Static linkage: Environment (keystone species, blue carbon, marine ecology, IUCN).
5. PM CARES Fund: Transparency Data
GS area: Polity, Governance
The PM CARES Fund released its annual report showing disbursements of 912 crore rupees for FY 2022-23.
- PM CARES Fund: Prime Minister's Citizen Assistance and Relief in Emergency Situations Fund. Created by trust deed in March 2020 during the COVID-19 pandemic.
- Legal status: A public charitable trust, NOT a government fund in the strict sense. This classification means it is not audited by the Comptroller and Auditor General (CAG).
- Controversy: RTI applications have been denied on grounds that PM CARES is not a "public authority" under the RTI Act. The Supreme Court declined to transfer PM CARES funds to the National Disaster Relief Fund (NDRF).
- NDRF comparison: The National Disaster Response Fund (NDRF) and National Disaster Management Fund (NDMF) are statutory funds under the Disaster Management Act, 2005. They are audited by the CAG.
- Disbursements: COVID-19 relief (ventilators, vaccines, migrants), vaccine procurement, COVID care infrastructure.
Static linkage: Polity (transparency, RTI, CAG, disaster management, PM CARES).
6. Operation Greens and Horticulture Value Chains
GS area: Economy, Agriculture
The evaluation of the Operation Greens Mission showed mixed outcomes.
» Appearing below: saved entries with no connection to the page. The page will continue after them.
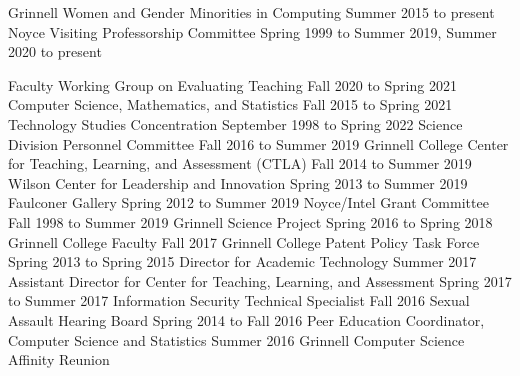 \begin{cventries}


  {Grinnell Women and Gender Minorities in Computing}
  {Summer 2015 to present}
  {Noyce Visiting Professorship Committee}
  {Spring 1999 to Summer 2019, Summer 2020 to present}

\vspace{1mm}


  {Faculty Working Group on Evaluating Teaching}
  {Fall 2020 to Spring 2021}
  {Computer Science, Mathematics, and Statistics}
  {Fall 2015 to Spring 2021}
  {Technology Studies Concentration}
  {September 1998 to Spring 2022}
  {Science Division Personnel Committee}
  {Fall 2016 to Summer 2019}
  {Grinnell College Center for Teaching, Learning, and Assessment (CTLA)}
  {Fall 2014 to Summer 2019}
  {Wilson Center for Leadership and Innovation}
  {Spring 2013 to Summer 2019}
  {Faulconer Gallery}
  {Spring 2012 to Summer 2019}
  {Noyce/Intel Grant Committee}
  {Fall 1998 to Summer 2019}
  {Grinnell Science Project}
  {Spring 2016 to Spring 2018}
  {Grinnell College Faculty}
  {Fall 2017}
  {Grinnell College Patent Policy Task Force}
  {Spring 2013 to Spring 2015}
  {Director for Academic Technology}
  {Summer 2017}
  {Assistant Director for Center for Teaching, Learning, and Assessment}
  {Spring 2017 to Summer 2017}
  {Information Security Technical Specialist}
  {Fall 2016}
  {Sexual Assault Hearing Board}
  {Spring 2014 to Fall 2016}
  {Peer Education Coordinator, Computer Science and Statistics}
  {Summer 2016}
  {Grinnell Computer Science Affinity Reunion}

\end{cventries}
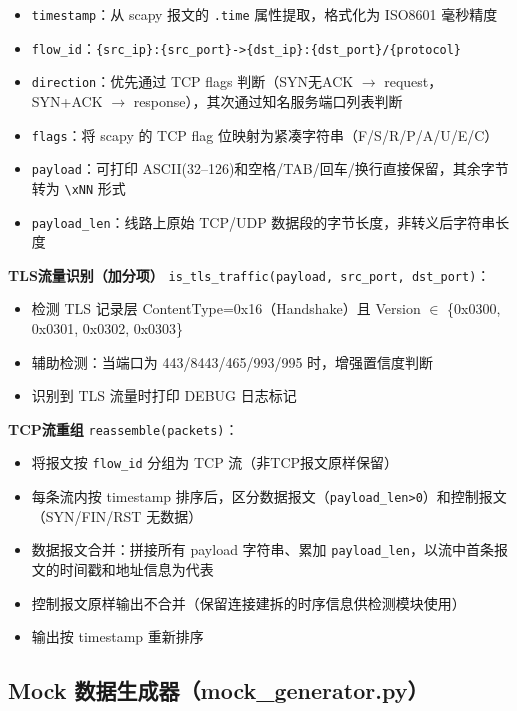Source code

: \documentclass[12pt,a4paper]{ctexart}
\begin{document}
\begin{itemize}[nosep]
    \item \texttt{timestamp}：从 scapy 报文的 \texttt{.time} 属性提取，格式化为 ISO8601 毫秒精度
    \item \texttt{flow\_id}：\texttt{\{src\_ip\}:\{src\_port\}->\{dst\_ip\}:\{dst\_port\}/\{protocol\}}
    \item \texttt{direction}：优先通过 TCP flags 判断（SYN无ACK $\to$ request，SYN+ACK $\to$ response），其次通过知名服务端口列表判断
    \item \texttt{flags}：将 scapy 的 TCP flag 位映射为紧凑字符串（F/S/R/P/A/U/E/C）
    \item \texttt{payload}：可打印 ASCII(32--126)和空格/TAB/回车/换行直接保留，其余字节转为 \texttt{\textbackslash xNN} 形式
    \item \texttt{payload\_len}：线路上原始 TCP/UDP 数据段的字节长度，非转义后字符串长度
\end{itemize}

\textbf{TLS流量识别（加分项）} \texttt{is\_tls\_traffic(payload, src\_port, dst\_port)}：
\begin{itemize}[nosep]
    \item 检测 TLS 记录层 ContentType=0x16（Handshake）且 Version $\in$ \{0x0300, 0x0301, 0x0302, 0x0303\}
    \item 辅助检测：当端口为 443/8443/465/993/995 时，增强置信度判断
    \item 识别到 TLS 流量时打印 DEBUG 日志标记
\end{itemize}

\textbf{TCP流重组} \texttt{reassemble(packets)}：
\begin{itemize}[nosep]
    \item 将报文按 \texttt{flow\_id} 分组为 TCP 流（非TCP报文原样保留）
    \item 每条流内按 timestamp 排序后，区分数据报文（\texttt{payload\_len>0}）和控制报文（SYN/FIN/RST 无数据）
    \item 数据报文合并：拼接所有 payload 字符串、累加 \texttt{payload\_len}，以流中首条报文的时间戳和地址信息为代表
    \item 控制报文原样输出不合并（保留连接建拆的时序信息供检测模块使用）
    \item 输出按 timestamp 重新排序
\end{itemize}

\subsection{Mock 数据生成器（mock\_generator.py）}
\end{document}
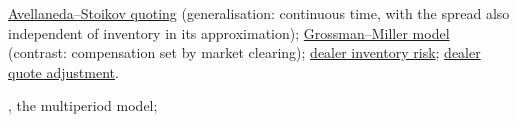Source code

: \begin{qfmodel}
 \hyperref[mod:avellaneda-stoikov]{Avellaneda--Stoikov quoting} (generalisation: continuous time, with the spread also independent of inventory in its approximation); \hyperref[mod:grossman-miller]{Grossman--Miller model} (contrast: compensation set by market clearing); \hyperref[def:dealer-inventory-risk]{dealer inventory risk}; \hyperref[meth:dealer-quote-adjustment]{dealer quote adjustment}.

 \citep{ho-stoll-1981}, the multiperiod model;

\end{qfmodel}
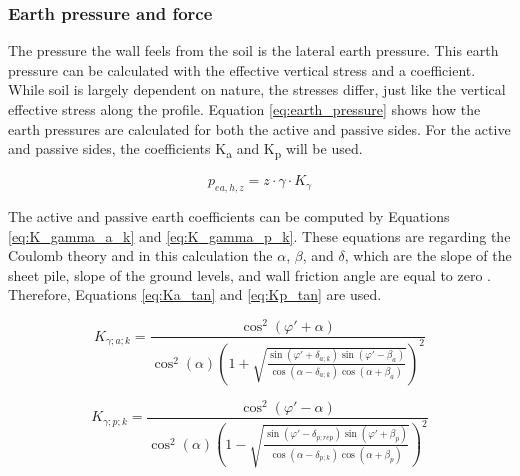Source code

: \subsubsection{Earth pressure and force}

The pressure the wall feels from the soil is the lateral earth pressure. This earth pressure can be calculated with the effective vertical stress and a coefficient. While soil is largely dependent on nature, the stresses differ, just like the vertical effective stress along the profile. Equation \ref{eq:earth_pressure} shows how the earth pressures are calculated for both the active and passive sides. For the active and passive sides, the coefficients K\textsubscript{a} and K\textsubscript{p} will be used.

\begin{equation}
    p_{ea,h,z} = z \cdot \gamma \cdot K_{\gamma}
    \label{eq:earth_pressure}
\end{equation}

The active and passive earth coefficients can be computed by Equations \ref{eq:K_gamma_a_k} and \ref{eq:K_gamma_p_k}. These equations are regarding the Coulomb theory and in this calculation the $\alpha$, $\beta$, and $\delta$, which are the slope of the sheet pile, slope of the ground levels, and wall friction angle are equal to zero \autocite{grabeSheetPilingHandbook2008}. Therefore, Equations \ref{eq:Ka_tan} and \ref{eq:Kp_tan} are used.

\begin{equation}
    K_{\gamma;a;k} =
    \frac{
        \cos^{2}\!\left(\varphi' + \alpha\right)
    }{
        \cos^{2}(\alpha)
        \left(
            1 +
            \sqrt{
                \frac{
                    \sin\!\left(\varphi' + \delta_{a;k}\right)
                    \sin\!\left(\varphi' - \beta_a\right)
                }{
                    \cos\!\left(\alpha - \delta_{a;k}\right)
                    \cos\!\left(\alpha + \beta_a\right)
                }
            }
        \right)^{2}
    }
    \label{eq:K_gamma_a_k}
\end{equation}

\begin{equation}
    K_{\gamma;p;k} =
    \frac{
        \cos^{2}\!\left(\varphi' - \alpha\right)
    }{
        \cos^{2}(\alpha)
        \left(
            1 -
            \sqrt{
                \frac{
                    \sin\!\left(\varphi' - \delta_{p;rep}\right)
                    \sin\!\left(\varphi' + \beta_p\right)
                }{
                    \cos\!\left(\alpha - \delta_{p;k}\right)
                    \cos\!\left(\alpha + \beta_p\right)
                }
            }
        \right)^{2}
    }
    \label{eq:K_gamma_p_k}
\end{equation}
About 34 per cent of the allocated budget was actually utilised.
- Operation Greens: Launched in 2018-19. Extended from Tomato, Onion and Potato (TOP) to all fruits and vegetables (TOTAL) during COVID.
- Objective: Reduce price volatility and supply chain losses for perishable crops. Support FPOs (Farmer Producer Organisations), logistics and processing.
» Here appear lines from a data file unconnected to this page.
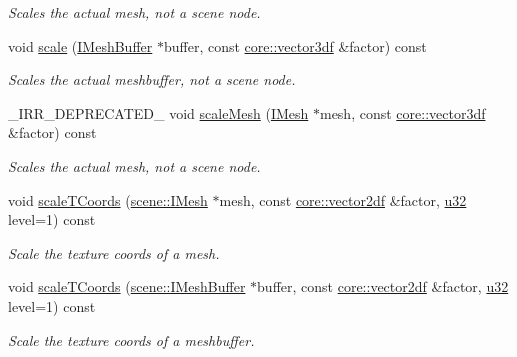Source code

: \begin{DoxyCompactItemize}
\begin{DoxyCompactList}\small\item\em Scales the actual mesh, not a scene node. \end{DoxyCompactList}\item 
void \hyperlink{classirr_1_1scene_1_1IMeshManipulator_a6aa8b1bd153c7e524e8200988078282f}{scale} (\hyperlink{classirr_1_1scene_1_1IMeshBuffer}{I\+Mesh\+Buffer} $\ast$buffer, const \hyperlink{namespaceirr_1_1core_a06f169d08b5c429f5575acb7edbad811}{core\+::vector3df} \&factor) const
\begin{DoxyCompactList}\small\item\em Scales the actual meshbuffer, not a scene node. \end{DoxyCompactList}\item 
\+\_\+\+I\+R\+R\+\_\+\+D\+E\+P\+R\+E\+C\+A\+T\+E\+D\+\_\+ void \hyperlink{classirr_1_1scene_1_1IMeshManipulator_a00f8ef80adfd5bb15644b64e8cd9f55e}{scale\+Mesh} (\hyperlink{classirr_1_1scene_1_1IMesh}{I\+Mesh} $\ast$mesh, const \hyperlink{namespaceirr_1_1core_a06f169d08b5c429f5575acb7edbad811}{core\+::vector3df} \&factor) const
\begin{DoxyCompactList}\small\item\em Scales the actual mesh, not a scene node. \end{DoxyCompactList}\item 
void \hyperlink{classirr_1_1scene_1_1IMeshManipulator_a2bc907891c8db77eebcad387ae3b31c3}{scale\+T\+Coords} (\hyperlink{classirr_1_1scene_1_1IMesh}{scene\+::\+I\+Mesh} $\ast$mesh, const \hyperlink{namespaceirr_1_1core_a2cf08556d77f6f5a792973a6e27ed11b}{core\+::vector2df} \&factor, \hyperlink{namespaceirr_a0416a53257075833e7002efd0a18e804}{u32} level=1) const
\begin{DoxyCompactList}\small\item\em Scale the texture coords of a mesh. \end{DoxyCompactList}\item 
void \hyperlink{classirr_1_1scene_1_1IMeshManipulator_ad9e58b8382ab8d7a84b2383590f6d147}{scale\+T\+Coords} (\hyperlink{classirr_1_1scene_1_1IMeshBuffer}{scene\+::\+I\+Mesh\+Buffer} $\ast$buffer, const \hyperlink{namespaceirr_1_1core_a2cf08556d77f6f5a792973a6e27ed11b}{core\+::vector2df} \&factor, \hyperlink{namespaceirr_a0416a53257075833e7002efd0a18e804}{u32} level=1) const
\begin{DoxyCompactList}\small\item\em Scale the texture coords of a meshbuffer. \end{DoxyCompactList}\item 

\end{DoxyCompactItemize}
- Mechanism: 50 per cent subsidy on transportation and cold storage for TOP/TOTAL crops during glut periods.
- Criticism: Low utilisation (34 per cent of budget) reflects implementation gaps: FPOs not sufficiently organized, cold chain infrastructure absent in key production regions, subsidy documentation too complex.
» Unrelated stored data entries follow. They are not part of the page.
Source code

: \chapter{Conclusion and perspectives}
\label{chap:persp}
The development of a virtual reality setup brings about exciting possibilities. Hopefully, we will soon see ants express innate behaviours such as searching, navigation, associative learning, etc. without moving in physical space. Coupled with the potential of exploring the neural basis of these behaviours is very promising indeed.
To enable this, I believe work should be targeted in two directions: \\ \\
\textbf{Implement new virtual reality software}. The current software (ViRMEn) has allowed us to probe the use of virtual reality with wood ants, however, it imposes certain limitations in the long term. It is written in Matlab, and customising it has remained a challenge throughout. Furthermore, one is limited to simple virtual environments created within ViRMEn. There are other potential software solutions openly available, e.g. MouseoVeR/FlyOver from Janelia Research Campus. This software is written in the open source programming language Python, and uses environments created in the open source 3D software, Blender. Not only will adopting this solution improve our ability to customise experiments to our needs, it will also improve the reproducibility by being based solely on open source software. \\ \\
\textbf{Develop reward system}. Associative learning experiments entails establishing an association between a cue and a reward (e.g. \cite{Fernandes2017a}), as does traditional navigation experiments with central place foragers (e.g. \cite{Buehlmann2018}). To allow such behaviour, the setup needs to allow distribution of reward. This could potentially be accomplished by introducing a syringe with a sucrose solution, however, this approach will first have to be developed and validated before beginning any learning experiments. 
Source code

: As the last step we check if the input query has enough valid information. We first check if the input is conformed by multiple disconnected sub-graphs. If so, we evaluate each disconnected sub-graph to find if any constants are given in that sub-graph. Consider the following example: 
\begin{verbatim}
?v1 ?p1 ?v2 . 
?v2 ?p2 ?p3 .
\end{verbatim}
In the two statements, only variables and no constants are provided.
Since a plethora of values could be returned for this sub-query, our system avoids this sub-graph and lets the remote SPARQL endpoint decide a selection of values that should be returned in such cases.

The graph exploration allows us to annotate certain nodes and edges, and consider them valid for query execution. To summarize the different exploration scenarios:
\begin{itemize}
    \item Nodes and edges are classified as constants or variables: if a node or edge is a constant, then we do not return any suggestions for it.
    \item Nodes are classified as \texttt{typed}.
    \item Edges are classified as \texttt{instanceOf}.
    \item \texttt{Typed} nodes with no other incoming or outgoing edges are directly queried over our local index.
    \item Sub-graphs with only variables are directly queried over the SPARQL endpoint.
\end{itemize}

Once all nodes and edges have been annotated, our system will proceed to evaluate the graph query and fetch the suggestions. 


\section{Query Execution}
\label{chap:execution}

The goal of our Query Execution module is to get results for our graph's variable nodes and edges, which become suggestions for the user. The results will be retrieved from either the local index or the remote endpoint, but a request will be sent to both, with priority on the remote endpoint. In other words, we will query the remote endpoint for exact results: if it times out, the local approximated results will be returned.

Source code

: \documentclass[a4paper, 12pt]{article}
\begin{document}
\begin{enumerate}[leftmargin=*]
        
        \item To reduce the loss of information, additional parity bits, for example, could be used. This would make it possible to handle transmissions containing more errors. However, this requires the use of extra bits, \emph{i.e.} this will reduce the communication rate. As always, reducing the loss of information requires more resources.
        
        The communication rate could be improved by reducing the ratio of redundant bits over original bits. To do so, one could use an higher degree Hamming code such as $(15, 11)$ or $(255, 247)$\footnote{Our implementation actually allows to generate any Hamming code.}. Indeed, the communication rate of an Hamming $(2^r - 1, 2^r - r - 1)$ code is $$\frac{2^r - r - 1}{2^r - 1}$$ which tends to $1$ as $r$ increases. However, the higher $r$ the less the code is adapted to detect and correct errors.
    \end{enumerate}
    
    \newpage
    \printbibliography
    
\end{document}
- FPO definition: Farmer Producer Organisation. A collective of farmers registered as a company or cooperative. Eligible for NABARD credit, equity grants and market linkages under the FPO scheme (10,000 FPOs targeted by 2027-28).
Static linkage: Economy (agriculture, horticulture, FPO, cold chain, government schemes).
7. Briefly noted
- Greenland's strategic significance: Greenland (autonomous territory of Denmark) was in the news following statements by US politicians about its strategic value. It lies astride Arctic shipping lanes and has significant untapped mineral resources including rare earth elements and uranium. US purchased the Danish West Indies (now US Virgin Islands) from Denmark in 1917 but a proposed 1946 Greenland purchase was rejected by Denmark.
- SIMBEX: The India-Singapore bilateral naval exercise (SIMBEX) was held in December 2024 in the South China Sea. SIMBEX is one of India's longest-running naval exercises with a foreign partner, started in 1994.